ES flow

Hi ,

Can you please explain the data and control flow of index write in Elasticsearch.

Like when we send a documents, how the documents flow from DRAM to persistence device(SSD) .


It's a bit difficult to know how to answer such a broad question. Can you be more specific? What research have you already done into this question?


I need the data flow for example:

Initially New documents are collected in an in-memory indexing buffer .
Every so often, the buffer is commited:
A new segments a supplementary inverted index is written to disk.
A new commit point is written to disk, which includes the name of the new segment.
The disk is fsync’ed all writes waiting in the filesystem cache are flushed to disk, .
The new segment is opened, making the documents it contains visible to search.
The in-memory buffer is cleared, and is ready to accept new documents.

Like wise i need indexing process steps that how Elasticsearch uses heap and off heap memory.

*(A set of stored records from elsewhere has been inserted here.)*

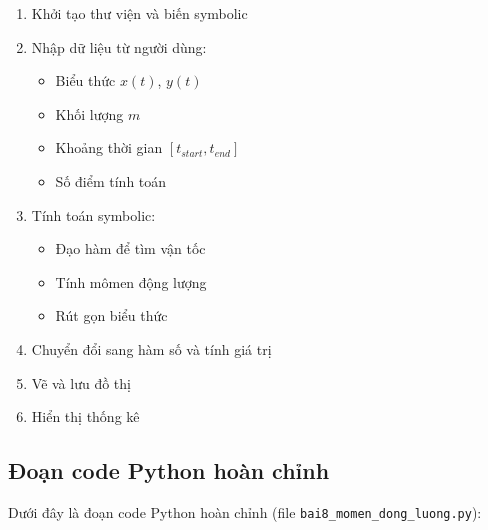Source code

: \documentclass{report}
\begin{document}
\begin{enumerate}
    \item Khởi tạo thư viện và biến symbolic
    \item Nhập dữ liệu từ người dùng:
    \begin{itemize}
        \item Biểu thức $x(t)$, $y(t)$
        \item Khối lượng $m$
        \item Khoảng thời gian $[t_{start}, t_{end}]$
        \item Số điểm tính toán
    \end{itemize}
    \item Tính toán symbolic:
    \begin{itemize}
        \item Đạo hàm để tìm vận tốc
        \item Tính mômen động lượng
        \item Rút gọn biểu thức
    \end{itemize}
    \item Chuyển đổi sang hàm số và tính giá trị
    \item Vẽ và lưu đồ thị
    \item Hiển thị thống kê
\end{enumerate}

\subsection{Đoạn code Python hoàn chỉnh}
Dưới đây là đoạn code Python hoàn chỉnh (file \texttt{bai8\_momen\_dong\_luong.py}):
\end{document}
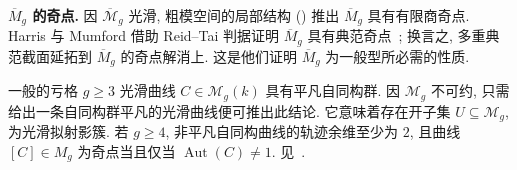 \noindent\textbf{$\overline M_g$ 的奇点.} 因 $\overline{\mathcal M}_g$ 光滑, 粗模空间的局部结构 () 推出 $\overline M_g$ 具有有限商奇点. Harris 与 Mumford 借助 Reid--Tai 判据证明 $\overline M_g$ 具有典范奇点~\cite{HM82}; 换言之, 多重典范截面延拓到 $\overline M_g$ 的奇点解消上. 这是他们证明 $\overline M_g$ 为一般型所必需的性质.

一般的亏格 $g\geq3$ 光滑曲线 $C\in\mathcal M_g(k)$ 具有平凡自同构群. 因 $\mathcal M_g$ 不可约, 只需给出一条自同构群平凡的光滑曲线便可推出此结论. 它意味着存在开子集 $U\subseteq\mathcal M_g$, 为光滑拟射影簇. 若 $g\geq4$, 非平凡自同构曲线的轨迹余维至少为 $2$, 且曲线 $[C]\in M_g$ 为奇点当且仅当 $\operatorname{Aut}(C)\ne1$. 见~\cite{Rau62,Pop69}.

what is the trigger point for flush. and from where flush happens is it from buffer or from translogs .

It will be great if you provide the data flow from heap to disk.

What do you need this for? What problem are you trying to solve?

This chapter describes how a shard works and is probably still largely valid even if it is a bit old.

1 Like

Thanks Christian .

I got it what i was looking for .

This topic was automatically closed 28 days after the last reply. New replies are no longer allowed.